Now, that doesn’t mean it’s necessarily worthless, any more than the fact that most people never do much with algebra means we shouldn’t teach math. But I have a hard time accepting gym as being as important as any of the academic subjects– particularly for the students we’re talking about here. If they’re anything like the low achievers I remember, gym is probably the highlight of their day.
Joe Shelby nails the reason why dropping science and history is short-sighted– history and science both force students to apply their reading and math skills, and also give them a reason why they should care about reading and math. Adding another class of “reading” in the abstract, or “math” in the abstract isn’t necessarily going to produce results, if the students don’t also see some purpose behind learning those skills.
Now, you might need to put those students in a separate history or science track, covering less material, but providing a greater emphasis on their weak points (teaching history with fewer names and dates, but more colorful anecdotes, for example). But just leaving those subjects out entirely is foolish.
As the spouse of a teacher with more than a decade in the classroom, just allow me to note that I full well expect to be paying for private school within the next 5 years. I say this as a parent who lives in what is arguably the best public school system in the US (Fairfax County, VA). She teaches for said county.
The thing I remember from Physical Education is how little education took place. They never really even explained the rules of the games we were to play, never mind any advice on strategy or technique. We apparently were Just Supposed To Know.
It is deplorable that the ‘elimination’ of Science and History is one of the unintended consequences of NCLB. As a former Science teacher, I have experienced students knocking on my classroom door asking me why they can’t be in Science and how they hate 2-3 hours of Math and/or reading.

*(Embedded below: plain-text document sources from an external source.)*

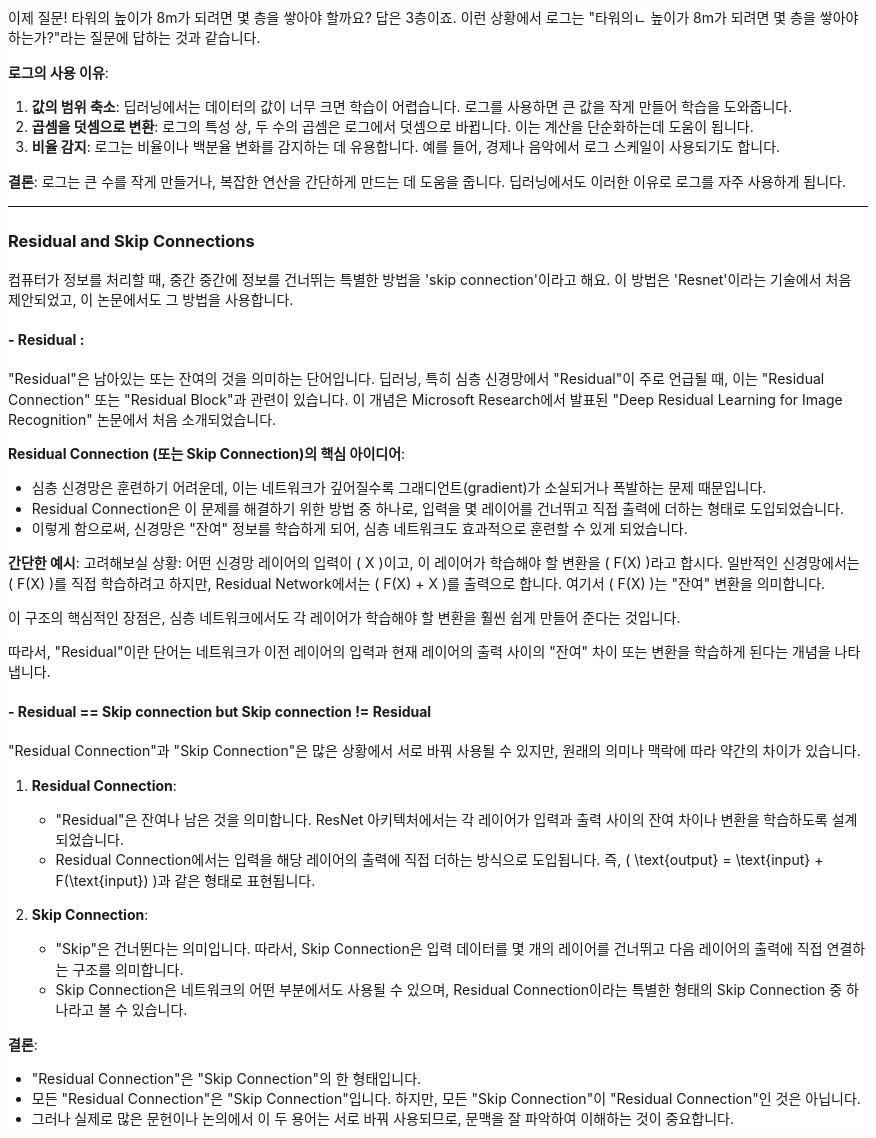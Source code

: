 이제 질문! 타워의 높이가 8m가 되려면 몇 층을 쌓아야 할까요? 답은 3층이죠. 이런 상황에서 로그는 "타워의ㄴ 높이가 8m가 되려면 몇 층을 쌓아야 하는가?"라는 질문에 답하는 것과 같습니다.





**로그의 사용 이유**:
1. **값의 범위 축소**: 딥러닝에서는 데이터의 값이 너무 크면 학습이 어렵습니다. 로그를 사용하면 큰 값을 작게 만들어 학습을 도와줍니다.
2. **곱셈을 덧셈으로 변환**: 로그의 특성 상, 두 수의 곱셈은 로그에서 덧셈으로 바뀝니다. 이는 계산을 단순화하는데 도움이 됩니다.
3. **비율 감지**: 로그는 비율이나 백분율 변화를 감지하는 데 유용합니다. 예를 들어, 경제나 음악에서 로그 스케일이 사용되기도 합니다.

**결론**:
로그는 큰 수를 작게 만들거나, 복잡한 연산을 간단하게 만드는 데 도움을 줍니다. 딥러닝에서도 이러한 이유로 로그를 자주 사용하게 됩니다.







---
### Residual and Skip Connections

컴퓨터가 정보를 처리할 때, 중간 중간에 정보를 건너뛰는 특별한 방법을 'skip connection'이라고 해요. 이 방법은 'Resnet'이라는 기술에서 처음 제안되었고, 이 논문에서도 그 방법을 사용합니다.


#### - Residual :
"Residual"은 남아있는 또는 잔여의 것을 의미하는 단어입니다. 딥러닝, 특히 심층 신경망에서 "Residual"이 주로 언급될 때, 이는 "Residual Connection" 또는 "Residual Block"과 관련이 있습니다. 이 개념은 Microsoft Research에서 발표된 "Deep Residual Learning for Image Recognition" 논문에서 처음 소개되었습니다.

**Residual Connection (또는 Skip Connection)의 핵심 아이디어**:
- 심층 신경망은 훈련하기 어려운데, 이는 네트워크가 깊어질수록 그래디언트(gradient)가 소실되거나 폭발하는 문제 때문입니다.
- Residual Connection은 이 문제를 해결하기 위한 방법 중 하나로, 입력을 몇 레이어를 건너뛰고 직접 출력에 더하는 형태로 도입되었습니다.
- 이렇게 함으로써, 신경망은 "잔여" 정보를 학습하게 되어, 심층 네트워크도 효과적으로 훈련할 수 있게 되었습니다.

**간단한 예시**:
고려해보실 상황: 어떤 신경망 레이어의 입력이 \( X \)이고, 이 레이어가 학습해야 할 변환을 \( F(X) \)라고 합시다. 일반적인 신경망에서는 \( F(X) \)를 직접 학습하려고 하지만, Residual Network에서는 \( F(X) + X \)를 출력으로 합니다. 여기서 \( F(X) \)는 "잔여" 변환을 의미합니다. 

이 구조의 핵심적인 장점은, 심층 네트워크에서도 각 레이어가 학습해야 할 변환을 훨씬 쉽게 만들어 준다는 것입니다. 

따라서, "Residual"이란 단어는 네트워크가 이전 레이어의 입력과 현재 레이어의 출력 사이의 "잔여" 차이 또는 변환을 학습하게 된다는 개념을 나타냅니다.



#### - Residual == Skip connection but  Skip connection != Residual

"Residual Connection"과 "Skip Connection"은 많은 상황에서 서로 바꿔 사용될 수 있지만, 원래의 의미나 맥락에 따라 약간의 차이가 있습니다.

1. **Residual Connection**:
   - "Residual"은 잔여나 남은 것을 의미합니다. ResNet 아키텍처에서는 각 레이어가 입력과 출력 사이의 잔여 차이나 변환을 학습하도록 설계되었습니다.
   - Residual Connection에서는 입력을 해당 레이어의 출력에 직접 더하는 방식으로 도입됩니다. 즉, \( \text{output} = \text{input} + F(\text{input}) \)과 같은 형태로 표현됩니다.

2. **Skip Connection**:
   - "Skip"은 건너뛴다는 의미입니다. 따라서, Skip Connection은 입력 데이터를 몇 개의 레이어를 건너뛰고 다음 레이어의 출력에 직접 연결하는 구조를 의미합니다.
   - Skip Connection은 네트워크의 어떤 부분에서도 사용될 수 있으며, Residual Connection이라는 특별한 형태의 Skip Connection 중 하나라고 볼 수 있습니다.

**결론**: 
- "Residual Connection"은 "Skip Connection"의 한 형태입니다.
- 모든 "Residual Connection"은 "Skip Connection"입니다. 하지만, 모든 "Skip Connection"이 "Residual Connection"인 것은 아닙니다.
- 그러나 실제로 많은 문헌이나 논의에서 이 두 용어는 서로 바꿔 사용되므로, 문맥을 잘 파악하여 이해하는 것이 중요합니다.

I question the value of 2-3 hours of reading or math. If support classes are indeed working, I would probably NOT have minded the elimination of Science and Math in favor of these extra hours of Math and Reading. But having seen first hand how these hours are instructionally “wasted” makes me fuming mad.

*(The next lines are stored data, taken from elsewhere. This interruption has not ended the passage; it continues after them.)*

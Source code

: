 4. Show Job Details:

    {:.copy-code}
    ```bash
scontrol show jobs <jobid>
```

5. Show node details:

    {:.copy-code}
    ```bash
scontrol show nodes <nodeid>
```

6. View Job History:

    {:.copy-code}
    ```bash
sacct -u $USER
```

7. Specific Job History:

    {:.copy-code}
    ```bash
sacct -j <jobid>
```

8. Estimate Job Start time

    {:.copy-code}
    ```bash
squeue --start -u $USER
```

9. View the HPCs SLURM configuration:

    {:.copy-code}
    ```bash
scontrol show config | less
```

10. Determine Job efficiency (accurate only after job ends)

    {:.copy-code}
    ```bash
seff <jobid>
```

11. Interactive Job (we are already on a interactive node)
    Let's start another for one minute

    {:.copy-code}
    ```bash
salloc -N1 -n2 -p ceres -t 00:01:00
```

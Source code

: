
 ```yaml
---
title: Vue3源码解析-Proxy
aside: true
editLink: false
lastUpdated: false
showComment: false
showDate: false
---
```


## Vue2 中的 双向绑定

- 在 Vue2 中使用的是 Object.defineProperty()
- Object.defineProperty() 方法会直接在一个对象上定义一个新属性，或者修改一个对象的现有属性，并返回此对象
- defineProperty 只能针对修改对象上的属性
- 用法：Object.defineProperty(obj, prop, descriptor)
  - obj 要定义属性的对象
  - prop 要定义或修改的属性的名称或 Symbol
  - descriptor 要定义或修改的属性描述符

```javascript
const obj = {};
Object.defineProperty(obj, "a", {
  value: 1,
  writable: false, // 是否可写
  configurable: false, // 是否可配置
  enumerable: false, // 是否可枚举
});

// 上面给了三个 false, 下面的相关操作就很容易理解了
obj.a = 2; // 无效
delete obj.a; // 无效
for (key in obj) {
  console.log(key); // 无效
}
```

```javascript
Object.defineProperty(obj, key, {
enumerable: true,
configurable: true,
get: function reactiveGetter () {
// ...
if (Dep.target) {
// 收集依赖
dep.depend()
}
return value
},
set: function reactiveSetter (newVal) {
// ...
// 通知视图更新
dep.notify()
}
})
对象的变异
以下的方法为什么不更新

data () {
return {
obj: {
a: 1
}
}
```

People assume that reading and mathematics cannot be taught in Science and History and I beg to differ. Since most students intrinsically love Science [especially in the middle school], reading and writing is NOT as painful nor mathematical calculations such a punishment.
If we are taking about middle school science [which i taught for years], i believe that sacrifing it is NOT the answer to helping students gain proficiency in LA and Math. How about looking at the real cause- poor instruction perhaps?

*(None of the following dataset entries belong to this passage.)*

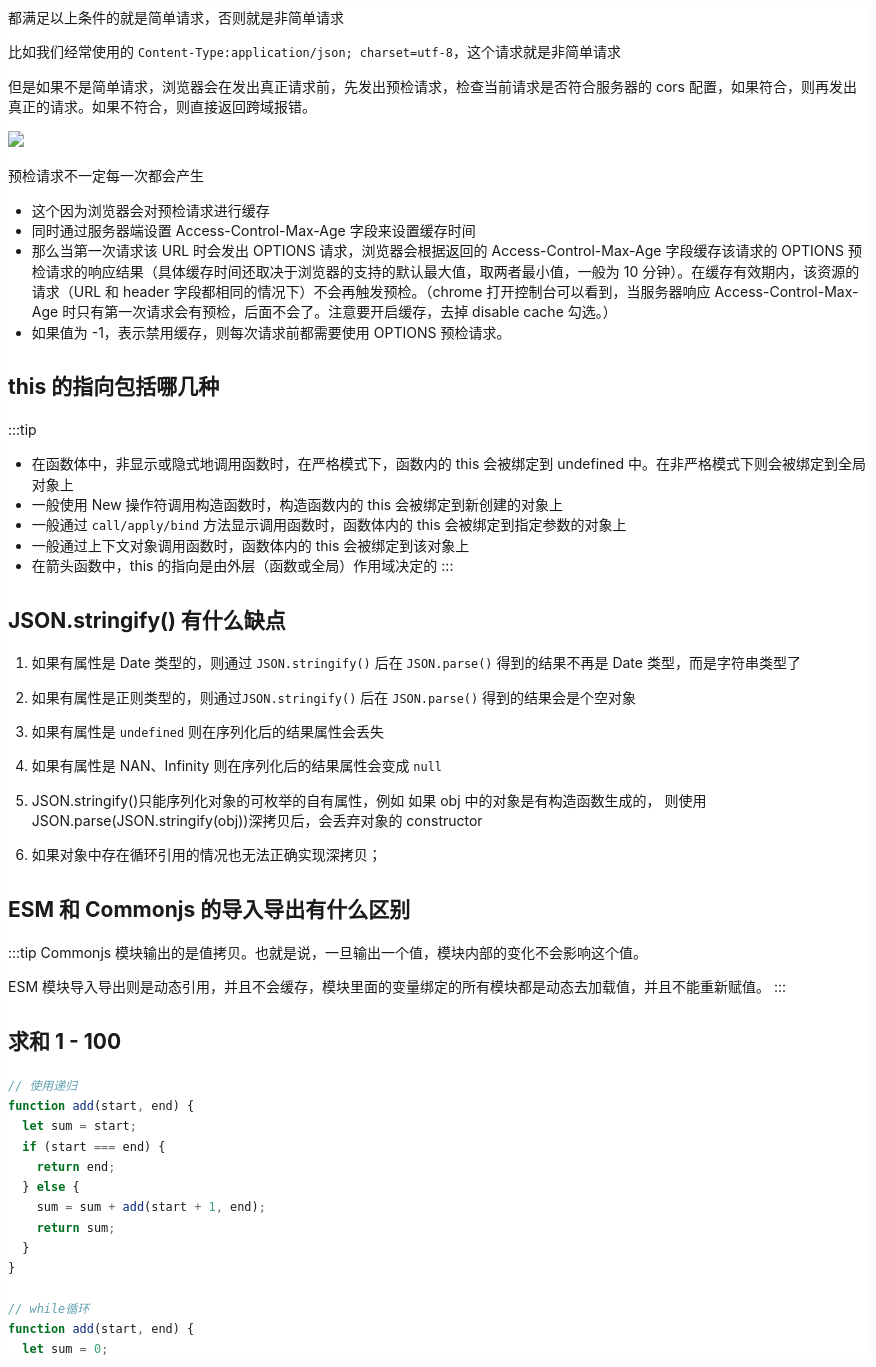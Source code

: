 都满足以上条件的就是简单请求，否则就是非简单请求

比如我们经常使用的 `Content-Type:application/json; charset=utf-8`，这个请求就是非简单请求

但是如果不是简单请求，浏览器会在发出真正请求前，先发出预检请求，检查当前请求是否符合服务器的 cors 配置，如果符合，则再发出真正的请求。如果不符合，则直接返回跨域报错。

![](https://p3-juejin.byteimg.com/tos-cn-i-k3u1fbpfcp/eb003d15b56c4264a0d6b9043911da49~tplv-k3u1fbpfcp-zoom-in-crop-mark:1512:0:0:0.awebp?)

预检请求不一定每一次都会产生

- 这个因为浏览器会对预检请求进行缓存
- 同时通过服务器端设置 Access-Control-Max-Age 字段来设置缓存时间
- 那么当第一次请求该 URL 时会发出 OPTIONS 请求，浏览器会根据返回的 Access-Control-Max-Age 字段缓存该请求的 OPTIONS 预检请求的响应结果（具体缓存时间还取决于浏览器的支持的默认最大值，取两者最小值，一般为 10 分钟）。在缓存有效期内，该资源的请求（URL 和 header 字段都相同的情况下）不会再触发预检。（chrome 打开控制台可以看到，当服务器响应 Access-Control-Max-Age 时只有第一次请求会有预检，后面不会了。注意要开启缓存，去掉 disable cache 勾选。）
- 如果值为 -1，表示禁用缓存，则每次请求前都需要使用 OPTIONS 预检请求。

## this 的指向包括哪几种

:::tip

- 在函数体中，非显示或隐式地调用函数时，在严格模式下，函数内的 this 会被绑定到 undefined 中。在非严格模式下则会被绑定到全局对象上
- 一般使用 New 操作符调用构造函数时，构造函数内的 this 会被绑定到新创建的对象上
- 一般通过 `call/apply/bind` 方法显示调用函数时，函数体内的 this 会被绑定到指定参数的对象上
- 一般通过上下文对象调用函数时，函数体内的 this 会被绑定到该对象上
- 在箭头函数中，this 的指向是由外层（函数或全局）作用域决定的
  :::

## JSON.stringify() 有什么缺点

1. 如果有属性是 Date 类型的，则通过 `JSON.stringify()` 后在 `JSON.parse()` 得到的结果不再是 Date 类型，而是字符串类型了

2. 如果有属性是正则类型的，则通过`JSON.stringify()` 后在 `JSON.parse()` 得到的结果会是个空对象

3. 如果有属性是 `undefined` 则在序列化后的结果属性会丢失

4. 如果有属性是 NAN、Infinity 则在序列化后的结果属性会变成 `null`

5. JSON.stringify()只能序列化对象的可枚举的自有属性，例如 如果 obj 中的对象是有构造函数生成的， 则使用 JSON.parse(JSON.stringify(obj))深拷贝后，会丢弃对象的 constructor

6. 如果对象中存在循环引用的情况也无法正确实现深拷贝；

## ESM 和 Commonjs 的导入导出有什么区别

:::tip
Commonjs 模块输出的是值拷贝。也就是说，一旦输出一个值，模块内部的变化不会影响这个值。

ESM 模块导入导出则是动态引用，并且不会缓存，模块里面的变量绑定的所有模块都是动态去加载值，并且不能重新赋值。
:::

## 求和 1 - 100

```ts
// 使用递归
function add(start, end) {
  let sum = start;
  if (start === end) {
    return end;
  } else {
    sum = sum + add(start + 1, end);
    return sum;
  }
}

// while循环
function add(start, end) {
  let sum = 0;
```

“don’t usually go in for conspiracy theories, but the claim that the real purpose of “No Child Left Behind” is to break public education so badly that everybody will agree to discard it looks more plausible with every new story about its effects.”
“Our Nation is at risk…. If an unfriendly foreign power had attempted to impose on America the mediocre educational performance that exists today, we might well have viewed it as an act of war.”
With these opening statements the National Commission on Excellence in Education issued its devastating April 1983 report on the condition of education in the United States.
Can things have gotten so much worse since 1983 by accident?